Ken Weber, Ripple’s head of social impact explains the burgeoning issue that crypto industry currently facing. He asserts that worldwide universities should expand their education programs with the blockchain courses that directs individuals to perform specific job-role in crypto-blockchain companies.
In an interview with the OpenAccessGovernment, Weber says that crypto industry should fix the growing skills gap which can be addressed via working knowledge of technology. As Blockchain technology is becoming the richest view of many industries, the demand for a professional workforce with excellent blockchain skills is also rising. In fact, according to a report which Weber suggested; there’s been a 517% increase in demand for software engineers with blockchain development skills in the past year, however, the demand is far outweighing supply.
Crypto Industry Needs Specialized Education
Ripple has been in efforts to enable worldwide individuals to enrich themselves with blockchain-tech knowledge and skills via its UBRI programs (University Blockchain Research Initiative). It’s worth noting that Ripple with UBRI program is collaborating with leading universities to engage students globally across the working knowledge and real use-cases of blockchain technology.
Echoing a similar concern, Weber explained;
“A large part of the issue is that companies need two types of blockchain professionals. Firstly, they need engineers who possess a deep understanding of the technologies and can implement changes immediately.

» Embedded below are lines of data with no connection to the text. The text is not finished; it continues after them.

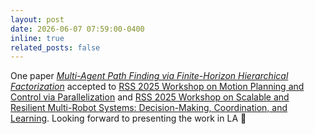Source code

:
 ```yaml
---
layout: post
date: 2026-06-07 07:59:00-0400
inline: true
related_posts: false
---
```


One paper <a href="https://arxiv.org/abs/2505.07779" target="_blank"><i>Multi-Agent Path Finding via Finite-Horizon Hierarchical Factorization</i></a> accepted to <a href="https://ieeexplore.ieee.org/xpl/RecentIssue.jsp?punumber=7083369" target="_blank">RSS 2025 Workshop on Motion Planning and Control via Parallelization</a> and <a href="https://ieeexplore.ieee.org/xpl/RecentIssue.jsp?punumber=7083369" target="_blank">RSS 2025 Workshop on Scalable and Resilient Multi-Robot Systems: Decision-Making, Coordination, and Learning</a>. Looking forward to presenting the work in LA 🌴
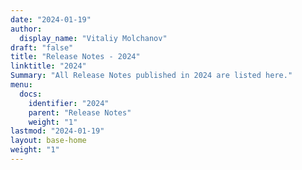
 ```yaml
---
date: "2024-01-19"
author:
  display_name: "Vitaliy Molchanov"
draft: "false"
title: "Release Notes - 2024"
linktitle: "2024"
Summary: "All Release Notes published in 2024 are listed here."
menu:
  docs:
    identifier: "2024"
    parent: "Release Notes"
    weight: "1"
lastmod: "2024-01-19"
layout: base-home
weight: "1"
---
```


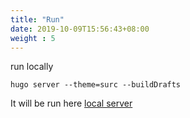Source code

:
 ```yaml
---
title: "Run"
date: 2019-10-09T15:56:43+08:00
weight : 5
---
```


run locally
```
hugo server --theme=surc --buildDrafts
```

It will be run here [local server](http://localhost:1313)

Secondly, they need to fill non-technical roles with senior employees who can make decisions involving the application of blockchain to business objectives. To do this, however, these employees need a working knowledge of technology. The industry has a well-documented, yet growing skills gap that must be fixed.”
He claims that currently, 38% of businesses are engaging their employees with academics of crypto-blockchain classes. With a close eye on this stat, Weber believes the industry should combat the gap. One solution could be a strong partnership between industry and academia, he states.